Оазис встал рядом, будто сам шел навстречу, он не хотел долго ждать. И я очутилась в другом мире. В нем не было скуки и сумерек, грязи и пошлости. Здесь не было женщин с вывороченными взглядами, не было оцепеневших мужчин. Наоборот, яркие и красивые люди смеялись и шутили. Они не жили, они играли в жизнь, будто оазис был театром, а остальная планета – зрительным залом. Я поднялась на сцену и встала в ряду других актеров. Свет рампы потушил безрадостную мглу. Я не видела, что оставила позади. Я забыла про свою прошлую жизнь. Я больше не хотела страдать. Мне хотелось сворачивать горы, поворачивать реки вспять, гнаться за богатством, падать, вновь догонять, настигать и все-таки достичь. Судьба повернулась ко мне лицом. Она не стала больше подвергать меня испытаниям. Она взяла мою душу к себе и одарила желаемым богатством. Позади брели поодиночке горе и нужда, но я уже не помнила их в лицо. Я даже забыла их фамилии. Я останусь здесь, среди ярких и красивых людей. На острове счастья и благополучия. Оазис вытянулся в длину, расползся в ширину, стал необъятным. Где-то вдали виднелась линия горизонта. Граница между нищетой и богатством. Разделительная полоса между отчаянием и надеждой. Кто-то положил мне руку на плечо. Я вздрогнула. Это был Бобылев.

– Инесса, ты страдала? – спросил Сергей, пытаясь заглянуть в мое лицо. Я застенчиво улыбнулась.

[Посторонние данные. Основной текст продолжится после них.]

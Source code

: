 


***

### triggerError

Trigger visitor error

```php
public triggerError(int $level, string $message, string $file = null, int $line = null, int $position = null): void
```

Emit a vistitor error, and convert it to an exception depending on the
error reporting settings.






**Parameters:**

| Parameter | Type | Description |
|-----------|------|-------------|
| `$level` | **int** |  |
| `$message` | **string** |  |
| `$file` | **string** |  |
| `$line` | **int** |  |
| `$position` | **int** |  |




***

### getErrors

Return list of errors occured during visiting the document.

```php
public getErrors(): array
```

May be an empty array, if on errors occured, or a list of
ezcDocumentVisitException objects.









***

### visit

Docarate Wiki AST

Разве можно рассказать о мучительном поиске самого себя?

– Сергей, а что это? – я обвела рукой пространство оазиса.

– Это? – удивился Бобылев. – Это наша с тобой планета. Наше богатство. Мы будем здесь жить. Здесь нет страданий, горя, голода и зависти. Ты будешь счастлива на нашей планете. Посмотри, какой удивительный сад я взрастил, – Бобылев взмахнул рукой, и я посмотрела в ту сторону, где до самой линии горизонта простирался сказочный сад, тот самый, в котором я встретила маленького мальчика с лучистым взглядом.

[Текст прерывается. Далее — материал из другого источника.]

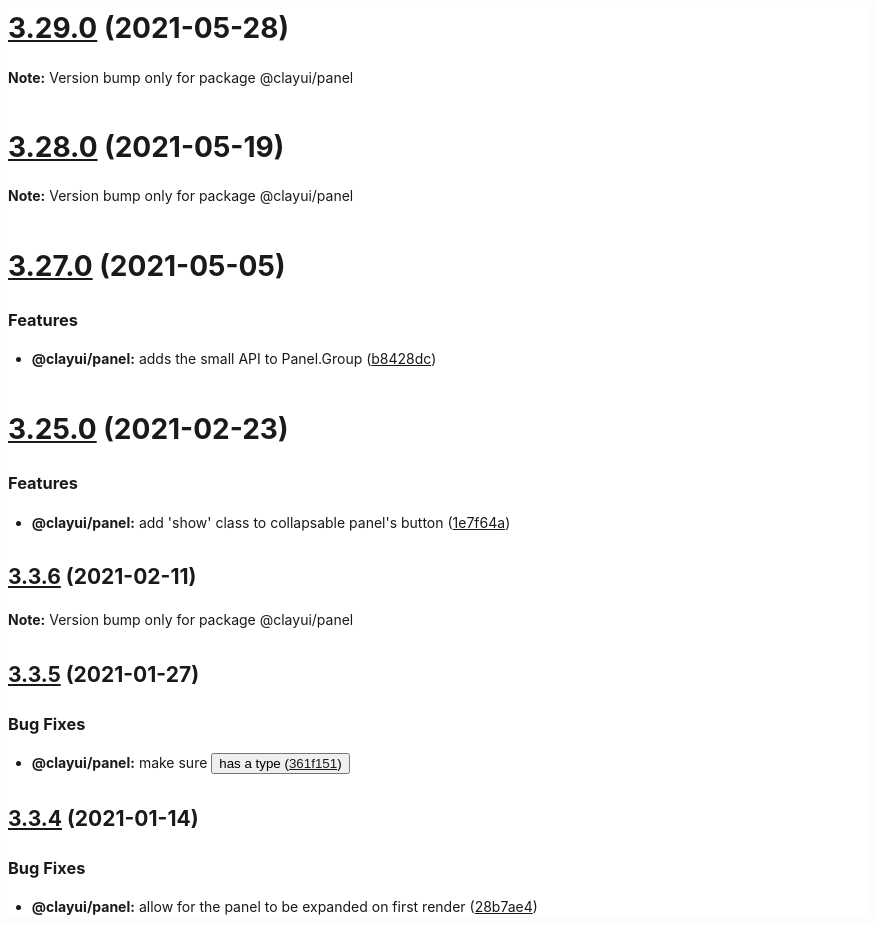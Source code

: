 # [3.29.0](https://github.com/liferay/clay/compare/v3.28.0...v3.29.0) (2021-05-28)

**Note:** Version bump only for package @clayui/panel

# [3.28.0](https://github.com/liferay/clay/compare/v3.27.0...v3.28.0) (2021-05-19)

**Note:** Version bump only for package @clayui/panel

# [3.27.0](https://github.com/liferay/clay/compare/v3.26.0...v3.27.0) (2021-05-05)

### Features

-   **@clayui/panel:** adds the small API to Panel.Group ([b8428dc](https://github.com/liferay/clay/commit/b8428dc))

# [3.25.0](https://github.com/liferay/clay/compare/v3.24.1...v3.25.0) (2021-02-23)

### Features

-   **@clayui/panel:** add 'show' class to collapsable panel's button ([1e7f64a](https://github.com/liferay/clay/commit/1e7f64a))

## [3.3.6](https://github.com/liferay/clay/compare/@clayui/panel@3.3.5...@clayui/panel@3.3.6) (2021-02-11)

**Note:** Version bump only for package @clayui/panel

## [3.3.5](https://github.com/liferay/clay/compare/@clayui/panel@3.3.4...@clayui/panel@3.3.5) (2021-01-27)

### Bug Fixes

-   **@clayui/panel:** make sure <button> has a type ([361f151](https://github.com/liferay/clay/commit/361f151))

## [3.3.4](https://github.com/liferay/clay/compare/@clayui/panel@3.3.3...@clayui/panel@3.3.4) (2021-01-14)

### Bug Fixes

-   **@clayui/panel:** allow for the panel to be expanded on first render ([28b7ae4](https://github.com/liferay/clay/commit/28b7ae4))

– А эти люди – кто они? – спросила я, кивнув на ярких и красивых людей.

Толпа почтительно поглядывала в нашу сторону, ожидая царственных указаний.

– Эти люди – наши соседи, мы же не можем жить совсем одни. Ты и я – это скучно, – рассмеялся Бобылев.

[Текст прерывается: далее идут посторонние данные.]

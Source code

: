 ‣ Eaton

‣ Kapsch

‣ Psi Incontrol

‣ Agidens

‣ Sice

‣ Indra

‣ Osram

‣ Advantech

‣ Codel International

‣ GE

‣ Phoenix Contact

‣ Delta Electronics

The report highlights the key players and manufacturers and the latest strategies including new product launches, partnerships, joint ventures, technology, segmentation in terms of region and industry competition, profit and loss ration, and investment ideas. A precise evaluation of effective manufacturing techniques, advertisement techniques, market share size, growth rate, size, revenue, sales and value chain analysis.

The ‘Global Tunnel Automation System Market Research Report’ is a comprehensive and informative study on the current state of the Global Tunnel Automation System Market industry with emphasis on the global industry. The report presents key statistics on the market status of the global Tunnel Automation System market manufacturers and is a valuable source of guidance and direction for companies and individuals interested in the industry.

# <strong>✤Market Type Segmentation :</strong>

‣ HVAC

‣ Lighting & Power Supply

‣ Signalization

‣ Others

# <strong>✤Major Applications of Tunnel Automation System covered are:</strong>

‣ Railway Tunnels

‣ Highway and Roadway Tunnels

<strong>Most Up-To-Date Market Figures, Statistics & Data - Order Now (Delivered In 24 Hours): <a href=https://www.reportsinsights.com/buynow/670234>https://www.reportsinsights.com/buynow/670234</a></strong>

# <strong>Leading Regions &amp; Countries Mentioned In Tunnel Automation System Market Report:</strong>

– А что мы будем делать? – спросила я, нагибаясь, чтобы поднять наверх Цезаря. Любопытный котик жаждал рассмотреть оазис с верхней точки.

– Будем жить – просто и ясно, без затей, – сказал Бобылев. Я замолчала. Жизнь в оазисе застыла, будто ждала, когда я заговорю, – остановились облака в небе, замерли деревья, даже кот на моем плече притих.

– А что там будет? – я махнула рукой куда-то в сторону. Неопределенный жест, метание души. Бобылев помрачнел.

– Там останется все то, что мучило тебя. Останутся соседи и бандиты, завистники и интриганы, конкуренты и враги, пусть они живут своей жизнью. Когда у них не станет врага, они начнут мучить друг друга. Так устроен тот мир. Ты не могла находиться в нем, – горячо и страстно заговорил Бобылев. Он взял меня за руки, наклонился, приник лицом к моему, мы смотрели друг на друга и каждый на себя. Я отпрянула, удерживая Цезаря на плече.

– Сергей, но там осталась настоящая жизнь. В ней побеждает сильный. И я никогда не поменяю жизнь на загробное царство! – Я не хотела разъединиться с ним. Боялась остаться одна. Я отступала. Бобылев шел за мной. Он тоже испытывал страх.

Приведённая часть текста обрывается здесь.